的を神の方向に変えるために我々がすべきことは、信仰の創始者であり、完成者であるイエ
スから目を離さないことである。(ヘブル12:2)  そして、振り返るなら、自分がどこから救わ
れたのか、自分はどのようなところに居たのかを覚えておくことである。 気をつけなければな
らないことは、うしろを振り返るとき、自分を過去に戻さない、古いところに戻さないことである。 

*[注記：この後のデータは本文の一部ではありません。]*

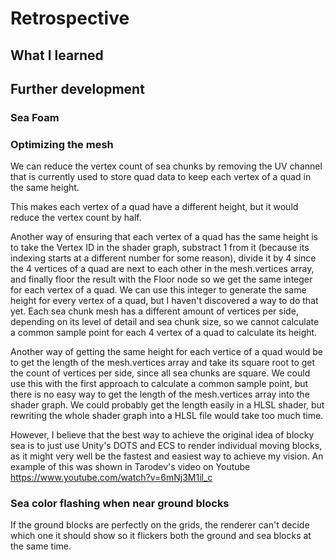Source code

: # Retrospective

## What I learned

## Further development

### Sea Foam


### Optimizing the mesh
We can reduce the vertex count of sea chunks by removing the UV channel that is currently used to store quad data to keep each vertex of a quad in the same height.

This makes each vertex of a quad have a different height, but it would reduce the vertex count by half.

Another way of ensuring that each vertex of a quad has the same height is to take the Vertex ID in the shader graph, substract 1 from it (because its indexing starts at a different number for some reason), divide it by 4 since the 4 vertices of a quad are next to each other in the mesh.vertices array, and finally floor the result with the Floor node so we get the same integer for each vertex of a quad.
We can use this integer to generate the same height for every vertex of a quad, but I haven't discovered a way to do that yet. 
Each sea chunk mesh has a different amount of vertices per side, depending on its level of detail and sea chunk size, so we cannot calculate a common sample point for each 4 vertex of a quad to calculate its height.

Another way of getting the same height for each vertice of a quad would be to get the length of the mesh.vertices array and take its square root to get the count of vertices per side, since all sea chunks are square. We could use this with the first approach to calculate a common sample point, but there is no easy way to get the length of the mesh.vertices array into the shader graph. We could probably get the length easily in a HLSL shader, but rewriting the whole shader graph into a HLSL file would take too much time.

However, I believe that the best way to achieve the original idea of blocky sea is to just use Unity's DOTS and ECS to render individual moving blocks, as it might very well be the fastest and easiest way to achieve my vision. An example of this was shown in Tarodev's video on Youtube https://www.youtube.com/watch?v=6mNj3M1il_c


### Sea color flashing when near ground blocks

If the ground blocks are perfectly on the grids, the renderer can't decide which one it should show so it flickers both the ground and sea blocks at the same time.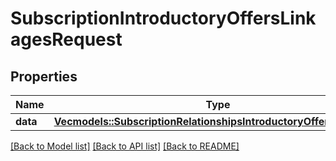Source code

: # SubscriptionIntroductoryOffersLinkagesRequest

## Properties

Name | Type | Description | Notes
------------ | ------------- | ------------- | -------------
**data** | [**Vec<models::SubscriptionRelationshipsIntroductoryOffersDataInner>**](Subscription_relationships_introductoryOffers_data_inner.md) |  | 

[[Back to Model list]](../README.md#documentation-for-models) [[Back to API list]](../README.md#documentation-for-api-endpoints) [[Back to README]](../README.md)


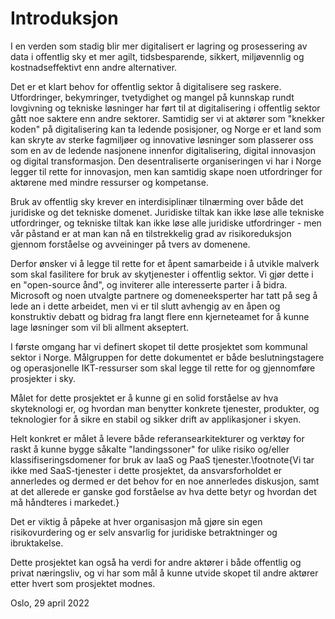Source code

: # Introduksjon

I en verden som stadig blir mer digitalisert er lagring og prosessering av data i offentlig sky et mer agilt, tidsbesparende, sikkert, miljøvennlig og kostnadseffektivt enn andre alternativer.

Det er et klart behov for offentlig sektor å digitalisere seg raskere. Utfordringer, bekymringer, tvetydighet og mangel på kunnskap rundt lovgivning og tekniske løsninger har ført til at  digitalisering i offentlig sektor gått noe saktere enn andre sektorer. Samtidig ser vi at aktører som "knekker koden" på digitalisering kan ta ledende posisjoner, og Norge er et land som kan skryte av sterke fagmiljøer og innovative løsninger som plasserer oss som en av de ledende nasjonene innenfor digitalisering, digital innovasjon og digital transformasjon. Den desentraliserte organiseringen vi har i Norge legger til rette for innovasjon, men kan samtidig skape noen utfordringer for aktørene med mindre ressurser og kompetanse.

Bruk av offentlig sky krever en interdisiplinær tilnærming over både det juridiske og det tekniske domenet. Juridiske tiltak kan ikke løse alle tekniske utfordringer, og tekniske tiltak kan ikke løse alle juridiske utfordringer - men vår påstand er at man kan nå en tilstrekkelig grad av risikoreduksjon gjennom forståelse og avveininger på tvers av domenene.

Derfor ønsker vi å legge til rette for et åpent samarbeide i å utvikle malverk som skal fasilitere for bruk av skytjenester i offentlig sektor. Vi gjør dette i en "open-source ånd", og inviterer alle interesserte parter i å bidra. Microsoft og noen utvalgte partnere og domeneeksperter har tatt på seg å lede an i dette arbeidet, men vi er til slutt avhengig av en åpen og konstruktiv debatt og bidrag fra langt flere enn kjerneteamet for å kunne lage løsninger som vil bli allment akseptert.

I første omgang har vi definert skopet til dette prosjektet som kommunal sektor i Norge. Målgruppen for dette dokumentet er både beslutningstagere og operasjonelle IKT-ressurser som skal legge til rette for og gjennomføre prosjekter i sky.

Målet for dette prosjektet er å kunne gi en solid forståelse av hva skyteknologi er, og hvordan man benytter konkrete tjenester, produkter, og teknologier for å sikre en stabil og sikker drift av applikasjoner i skyen.

Helt konkret er målet å levere både referansearkitekturer og verktøy for raskt å kunne bygge såkalte "landingssoner" for ulike risiko og/eller klassifiseringsdomener for bruk av IaaS og PaaS tjenester.\footnote{Vi tar ikke med SaaS-tjenester i dette prosjektet, da ansvarsforholdet er annerledes og dermed er det behov for en noe annerledes diskusjon, samt at det allerede er ganske god forståelse av hva dette betyr og hvordan det må håndteres i markedet.}

Det er viktig å påpeke at hver organisasjon må gjøre sin egen risikovurdering og er selv ansvarlig for juridiske betraktninger og ibruktakelse.

Dette prosjektet kan også ha verdi for andre aktører i både offentlig og privat næringsliv, og vi har som mål å kunne utvide skopet til andre aktører etter hvert som prosjektet modnes.



Oslo, 29 april 2022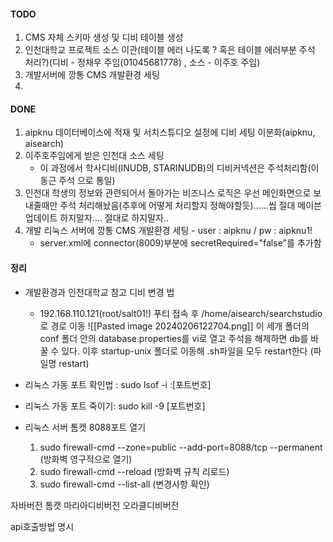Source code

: 
#### TODO
1. CMS 자체  스키마 생성 및 디비 테이블 생성 
2. 인천대학교 프로젝트 소스 이관(테이블 에러 나도록 ? 혹은 테이블 에러부분 주석 처리?)(디비 - 정채우 주임(01045681778) , 소스 - 이주호 주임)
3. 개발서버에 깡통 CMS 개발환경 세팅
4. 

#### DONE
 1. aipknu 데이터베이스에 적재 및 서치스튜디오 설정에 디비 세팅 이분화(aipknu, aisearch)
 2. 이주호주임에게 받은 인천대 소스 세팅
	 - 이 과정에서 학사디비(INUDB, STARINUDB)의 디비커넥션은 주석처리함(이동근 주석 으로 통일)
3. 인천대 학생의 정보와 관련되어서 돌아가는 비즈니스 로직은 우선 메인화면으로 보내줄때만 주석 처리해놨음(추후에 어떻게 처리할지 정해야할듯)......씹 절대 메이븐 업데이트 하지말자.... 절대로 하지말자..
4. 개발 리눅스 서버에 깡통 CMS 개발환경 세팅 - user : aipknu / pw : aipknu1!
	- server.xml에 connector(8009)부분에 secretRequired="false"를 추가함



#### 정리
 - 개발환경과 인천대학교 참고 디비 변경 법
	 - 192.168.110.121(root/salt01!) 푸티 접속 후 /home/aisearch/searchstudio로 경로 이동
	       ![[Pasted image 20240206122704.png]]
	     이 세개 폴더의 conf 폴더 안의 database.properties를 vi로 열고 주석을 해제하면 db를 바꿀 수 있다. 
	     이후 startup-unix 폴더로 이동해 .sh파일을 모두 restart한다 (파일명 restart)

- 리눅스 가동 포트 확인법 : sudo lsof -i :\[포트번호]
- 리눅스 가동 포트 죽이기: sudo kill -9 \[포트번호]

- 리눅스 서버 톰캣 8088포트 열기
	 1. sudo firewall-cmd --zone=public --add-port=8088/tcp --permanent (방화벽 영구적으로 열기)
	 2. sudo firewall-cmd --reload (방화벽 규칙 리로드)
	 3. sudo firewall-cmd --list-all (변경사항 확인)




자바버전
톰캣
마리아디비버전
오라클디비버전

api호출방법 명시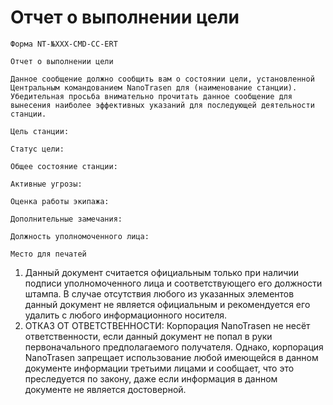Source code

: # Отчет о выполнении цели

`Форма NT-№XXX-CMD-CC-ERT`

`Отчет о выполнении цели`

`Данное сообщение должно сообщить вам о состоянии цели, установленной Центральным командованием NanoTrasen для (наименование станции). Убедительная просьба внимательно прочитать данное сообщение для вынесения наиболее эффективных указаний для последующей деятельности станции.`

`Цель станции:`

`Статус цели:`

`Общее состояние станции:`

`Активные угрозы:`

`Оценка работы экипажа:`

`Дополнительные замечания:`

`Должность уполномоченного лица:`

`Место для печатей`

1. Данный документ считается официальным только при наличии подписи уполномоченного лица и соответствующего его должности штампа. В случае отсутствия любого из указанных элементов данный документ не является официальным и рекомендуется его удалить с любого информационного носителя.
2. ОТКАЗ ОТ ОТВЕТСТВЕННОСТИ: Корпорация NanoTrasen не несёт ответственности, если данный документ не попал в руки первоначального предполагаемого получателя. Однако, корпорация NanoTrasen запрещает использование любой имеющейся в данном документе информации третьими лицами и сообщает, что это преследуется по закону, даже если информация в данном документе не является достоверной.

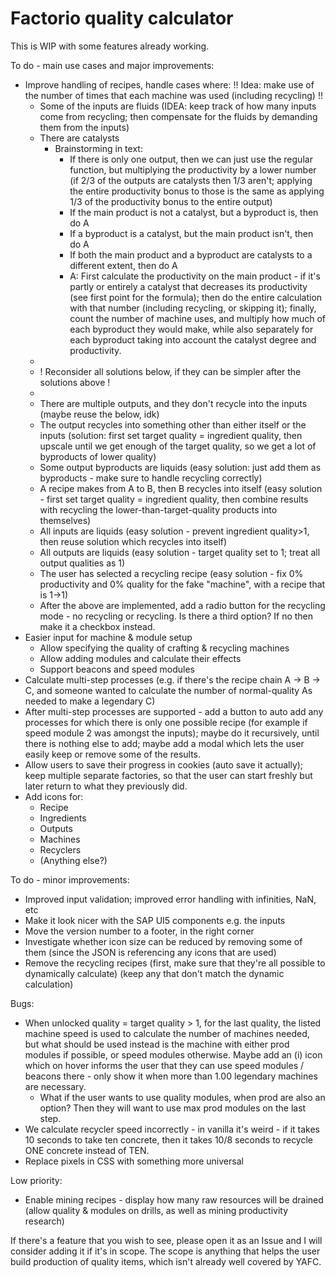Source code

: # Factorio quality calculator

This is WIP with some features already working.

To do - main use cases and major improvements:
- Improve handling of recipes, handle cases where:
	!! Idea: make use of the number of times that each machine was used (including recycling) !!
	- Some of the inputs are fluids (IDEA: keep track of how many inputs come from recycling; then compensate for the fluids by demanding them from the inputs)
	- There are catalysts
		* Brainstorming in text:
			- If there is only one output, then we can just use the regular function, but multiplying the productivity by a lower number (if 2/3 of the outputs are catalysts then 1/3 aren't; applying the entire productivity bonus to those is the same as applying 1/3 of the productivity bonus to the entire output)
			- If the main product is not a catalyst, but a byproduct is, then do A
			- If a byproduct is a catalyst, but the main product isn't, then do A
			- If both the main product and a byproduct are catalysts to a different extent, then do A
			- A: First calculate the productivity on the main product - if it's partly or entirely a catalyst that decreases its productivity (see first point for the formula); then do the entire calculation with that number (including recycling, or skipping it); finally, count the number of machine uses, and multiply how much of each byproduct they would make, while also separately for each byproduct taking into account the catalyst degree and productivity.
	- 
	- ! Reconsider all solutions below, if they can be simpler after the solutions above !
	- 
	- There are multiple outputs, and they don't recycle into the inputs (maybe reuse the below, idk)
	- The output recycles into something other than either itself or the inputs (solution: first set target quality = ingredient quality, then upscale until we get enough of the target quality, so we get a lot of byproducts of lower quality)
	- Some output byproducts are liquids (easy solution: just add them as byproducts - make sure to handle recycling correctly)
	- A recipe makes from A to B, then B recycles into itself (easy solution -  first set target quality = ingredient quality, then combine results with recycling the lower-than-target-quality products into themselves)
	- All inputs are liquids (easy solution - prevent ingredient quality>1, then reuse solution which recycles into itself)
	- All outputs are liquids (easy solution - target quality set to 1; treat all output qualities as 1)
	- The user has selected a recycling recipe (easy solution - fix 0% productivity and 0% quality for the fake "machine", with a recipe that is 1->1)
	- After the above are implemented, add a radio button for the recycling mode - no recycling or recycling. Is there a third option? If no then make it a checkbox instead.
- Easier input for machine & module setup
	- Allow specifying the quality of crafting & recycling machines
	- Allow adding modules and calculate their effects
	- Support beacons and speed modules
- Calculate multi-step processes (e.g. if there's the recipe chain A -> B -> C, and someone wanted to calculate the number of normal-quality As needed to make a legendary C)
- After multi-step processes are supported - add a button to auto add any processes for which there is only one possible recipe (for example if speed module 2 was amongst the inputs); maybe do it recursively, until there is nothing else to add; maybe add a modal which lets the user easily keep or remove some of the results.
- Allow users to save their progress in cookies (auto save it actually); keep multiple separate factories, so that the user can start freshly but later return to what they previously did.
- Add icons for:
	- Recipe
	- Ingredients
	- Outputs
	- Machines
	- Recyclers
	- (Anything else?)

To do - minor improvements:
- Improved input validation; improved error handling with infinities, NaN, etc
- Make it look nicer with the SAP UI5 components e.g. the inputs
- Move the version number to a footer, in the right corner
- Investigate whether icon size can be reduced by removing some of them (since the JSON is referencing any icons that are used)
- Remove the recycling recipes (first, make sure that they're all possible to dynamically calculate) (keep any that don't match the dynamic calculation)

Bugs:
- When unlocked quality = target quality > 1, for the last quality, the listed machine speed is used to calculate the number of machines needed, but what should be used instead is the machine with either prod modules if possible, or speed modules otherwise. Maybe add an (i) icon which on hover informs the user that they can use speed modules / beacons there - only show it when more than 1.00 legendary machines are necessary.
	- What if the user wants to use quality modules, when prod are also an option? Then they will want to use max prod modules on the last step.
- We calculate recycler speed incorrectly - in vanilla it's weird - if it takes 10 seconds to take ten concrete, then it takes 10/8 seconds to recycle ONE concrete instead of TEN.
- Replace pixels in CSS with something more universal

Low priority:
- Enable mining recipes - display how many raw resources will be drained (allow quality & modules on drills, as well as mining productivity research)

If there's a feature that you wish to see, please open it as an Issue and I will consider adding it if it's in scope. The scope is anything that helps the user build production of quality items, which isn't already well covered by YAFC.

キリストと共に一緒に立っている位置から振り返るということである。 そうするならば、おのず
と主なる神への感謝が沸き起こり、高ぶるような自慢をすることがないであろう。 また人は、
キリスト抜きで振り返るとき、ともすれば、心が過去に戻って、そこでいろいろなストーリーを
想像して、現実の状況から逃避しようとする危険性がある。 また、悔やむばかりで相変わら
ず「自分」という的から脱出できないで、ますます自我や肉が強固になる可能性もある。 そ
のような振り返り方は決して、前進することができない。 
 
また、「反省」するにおいても、やはりキリストと共に一緒に立っている位置で、自分のしてきた
言動を思い出しながら、主に祈り尋ねつつ考えるのである。 そのようにしているなら、聖霊が
導いてくださるであろう。 聖霊の導きや主イエス・キリストの示しがなければ、心の奥に隠され
ている、気づいていない自分の思いや願望、思いを知ることができない。 知ったとしても、自
分の力では乗り越えることはできない。 真に変わることができない。 人にはそれぞれに応じ
ての限界がある。 しかし、限界を超えた方がイエス・キリストである。 人はキリストによって
本当に変われる。 
 
このように今年1年をキリストにあってキリストと共に振り返ってみたいものである。 そして、こ
こまで導いてくださった主に感謝し、主をほめたたえたいものである。 キリストにあって振り返
り、主に祈りつつ反省し、主に尋ねつつ考えて、この年を過ぎ越したいものである。 
 
★旧約聖書 詩篇 103: 2
   わがたましいよ。主をほめたたえよ。主の良くしてくださったことを何一つ忘れるな。